Saved entries
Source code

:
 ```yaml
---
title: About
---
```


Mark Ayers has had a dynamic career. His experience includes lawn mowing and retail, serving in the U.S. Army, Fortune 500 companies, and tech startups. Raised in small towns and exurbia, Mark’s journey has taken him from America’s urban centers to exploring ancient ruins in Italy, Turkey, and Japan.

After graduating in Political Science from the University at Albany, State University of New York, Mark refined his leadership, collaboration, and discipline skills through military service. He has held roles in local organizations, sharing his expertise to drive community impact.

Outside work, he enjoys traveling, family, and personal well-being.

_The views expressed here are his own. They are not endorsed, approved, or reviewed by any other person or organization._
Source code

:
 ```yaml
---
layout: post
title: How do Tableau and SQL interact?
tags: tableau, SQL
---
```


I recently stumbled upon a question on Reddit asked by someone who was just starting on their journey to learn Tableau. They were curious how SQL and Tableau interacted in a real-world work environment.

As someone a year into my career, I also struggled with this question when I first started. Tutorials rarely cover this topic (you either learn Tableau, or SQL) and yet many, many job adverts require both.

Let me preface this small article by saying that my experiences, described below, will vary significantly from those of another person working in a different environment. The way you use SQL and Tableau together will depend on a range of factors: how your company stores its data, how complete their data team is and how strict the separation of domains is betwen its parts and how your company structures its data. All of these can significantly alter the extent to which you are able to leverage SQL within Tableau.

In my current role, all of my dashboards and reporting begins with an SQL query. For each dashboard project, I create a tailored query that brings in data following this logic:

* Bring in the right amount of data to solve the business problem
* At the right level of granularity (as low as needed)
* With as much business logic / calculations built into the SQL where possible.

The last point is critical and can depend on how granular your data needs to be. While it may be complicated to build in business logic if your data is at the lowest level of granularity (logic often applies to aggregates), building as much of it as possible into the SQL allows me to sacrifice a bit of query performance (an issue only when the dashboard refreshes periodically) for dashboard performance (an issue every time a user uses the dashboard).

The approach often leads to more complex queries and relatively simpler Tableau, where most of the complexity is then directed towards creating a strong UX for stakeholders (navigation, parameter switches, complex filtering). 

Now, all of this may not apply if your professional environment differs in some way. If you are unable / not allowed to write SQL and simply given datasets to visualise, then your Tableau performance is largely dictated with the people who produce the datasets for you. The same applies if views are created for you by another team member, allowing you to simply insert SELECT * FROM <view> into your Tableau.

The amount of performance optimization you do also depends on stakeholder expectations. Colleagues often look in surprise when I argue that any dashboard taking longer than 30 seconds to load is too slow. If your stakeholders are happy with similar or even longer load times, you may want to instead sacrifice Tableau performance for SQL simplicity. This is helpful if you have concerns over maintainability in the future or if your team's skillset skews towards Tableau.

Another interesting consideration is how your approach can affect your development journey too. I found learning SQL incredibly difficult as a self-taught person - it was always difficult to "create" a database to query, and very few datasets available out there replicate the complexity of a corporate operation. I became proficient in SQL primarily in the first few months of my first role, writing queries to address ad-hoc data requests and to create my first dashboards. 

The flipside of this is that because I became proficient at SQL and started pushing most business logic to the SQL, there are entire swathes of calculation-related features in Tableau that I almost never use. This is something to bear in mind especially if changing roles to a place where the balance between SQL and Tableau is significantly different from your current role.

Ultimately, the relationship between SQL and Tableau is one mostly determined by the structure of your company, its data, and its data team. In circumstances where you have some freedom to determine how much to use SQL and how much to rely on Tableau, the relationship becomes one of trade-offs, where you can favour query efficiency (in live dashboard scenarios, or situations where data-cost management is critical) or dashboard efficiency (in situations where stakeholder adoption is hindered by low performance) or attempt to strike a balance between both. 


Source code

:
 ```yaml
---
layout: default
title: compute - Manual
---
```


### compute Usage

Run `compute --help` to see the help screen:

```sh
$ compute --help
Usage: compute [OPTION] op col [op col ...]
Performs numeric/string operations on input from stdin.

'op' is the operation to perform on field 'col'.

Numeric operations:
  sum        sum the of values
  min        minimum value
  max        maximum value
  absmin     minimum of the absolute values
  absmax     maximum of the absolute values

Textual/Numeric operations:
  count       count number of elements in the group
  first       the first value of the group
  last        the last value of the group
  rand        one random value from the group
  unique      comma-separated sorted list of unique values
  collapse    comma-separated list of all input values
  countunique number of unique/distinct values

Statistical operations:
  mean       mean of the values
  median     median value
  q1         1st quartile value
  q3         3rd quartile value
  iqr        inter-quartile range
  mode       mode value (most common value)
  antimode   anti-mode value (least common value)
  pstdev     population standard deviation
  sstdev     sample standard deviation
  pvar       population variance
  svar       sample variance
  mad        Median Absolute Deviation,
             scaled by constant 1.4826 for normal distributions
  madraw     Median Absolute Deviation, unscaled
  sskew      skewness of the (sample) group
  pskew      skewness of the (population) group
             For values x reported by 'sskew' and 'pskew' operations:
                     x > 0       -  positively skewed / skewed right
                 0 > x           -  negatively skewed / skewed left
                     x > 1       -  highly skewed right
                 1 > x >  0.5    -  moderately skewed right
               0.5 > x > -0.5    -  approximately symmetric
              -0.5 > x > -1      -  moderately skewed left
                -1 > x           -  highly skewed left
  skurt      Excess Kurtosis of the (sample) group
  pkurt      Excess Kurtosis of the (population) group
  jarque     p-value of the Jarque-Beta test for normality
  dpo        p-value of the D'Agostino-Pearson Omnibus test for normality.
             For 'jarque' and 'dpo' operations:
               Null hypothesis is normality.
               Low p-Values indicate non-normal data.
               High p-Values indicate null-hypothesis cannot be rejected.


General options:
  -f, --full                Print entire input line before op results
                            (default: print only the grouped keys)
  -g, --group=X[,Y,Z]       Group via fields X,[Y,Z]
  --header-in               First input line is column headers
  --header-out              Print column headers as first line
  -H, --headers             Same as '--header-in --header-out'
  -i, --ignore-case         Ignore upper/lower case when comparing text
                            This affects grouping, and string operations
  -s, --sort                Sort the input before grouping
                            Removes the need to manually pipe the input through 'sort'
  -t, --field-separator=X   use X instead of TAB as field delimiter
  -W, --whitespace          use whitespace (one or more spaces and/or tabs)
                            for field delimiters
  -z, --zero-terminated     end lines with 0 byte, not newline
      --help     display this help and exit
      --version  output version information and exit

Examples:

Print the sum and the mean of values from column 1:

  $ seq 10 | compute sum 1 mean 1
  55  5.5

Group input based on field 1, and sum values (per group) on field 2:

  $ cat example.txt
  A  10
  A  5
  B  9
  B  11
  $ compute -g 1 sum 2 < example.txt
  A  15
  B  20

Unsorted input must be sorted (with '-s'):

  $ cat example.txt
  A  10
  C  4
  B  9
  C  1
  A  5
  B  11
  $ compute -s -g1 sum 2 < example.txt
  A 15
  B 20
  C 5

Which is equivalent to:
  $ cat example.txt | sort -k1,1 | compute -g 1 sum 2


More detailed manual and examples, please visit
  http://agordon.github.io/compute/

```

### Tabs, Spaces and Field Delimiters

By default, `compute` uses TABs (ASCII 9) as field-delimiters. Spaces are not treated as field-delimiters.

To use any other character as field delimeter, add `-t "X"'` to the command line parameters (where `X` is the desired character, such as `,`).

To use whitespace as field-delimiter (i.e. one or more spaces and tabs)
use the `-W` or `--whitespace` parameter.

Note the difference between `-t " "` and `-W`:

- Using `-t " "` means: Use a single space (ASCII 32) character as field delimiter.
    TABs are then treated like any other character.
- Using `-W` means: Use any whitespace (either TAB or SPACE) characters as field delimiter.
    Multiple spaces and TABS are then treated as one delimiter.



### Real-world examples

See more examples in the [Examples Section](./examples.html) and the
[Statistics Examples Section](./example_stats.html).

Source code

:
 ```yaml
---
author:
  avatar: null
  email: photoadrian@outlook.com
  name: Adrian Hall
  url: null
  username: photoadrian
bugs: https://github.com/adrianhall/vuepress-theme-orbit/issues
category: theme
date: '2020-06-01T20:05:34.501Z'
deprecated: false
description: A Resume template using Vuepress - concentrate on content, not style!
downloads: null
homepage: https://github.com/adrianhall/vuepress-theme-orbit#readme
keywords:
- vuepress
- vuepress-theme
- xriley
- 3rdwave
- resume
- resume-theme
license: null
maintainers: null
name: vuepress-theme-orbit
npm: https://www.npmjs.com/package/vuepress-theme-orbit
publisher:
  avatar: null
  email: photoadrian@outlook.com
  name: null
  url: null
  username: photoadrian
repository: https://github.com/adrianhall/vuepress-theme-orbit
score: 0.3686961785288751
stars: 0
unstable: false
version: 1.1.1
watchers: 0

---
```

### What to do
Every line of the data that includes the word "jarque" should be copied.

### Task answer
  jarque     p-value of the Jarque-Beta test for normality
             For 'jarque' and 'dpo' operations:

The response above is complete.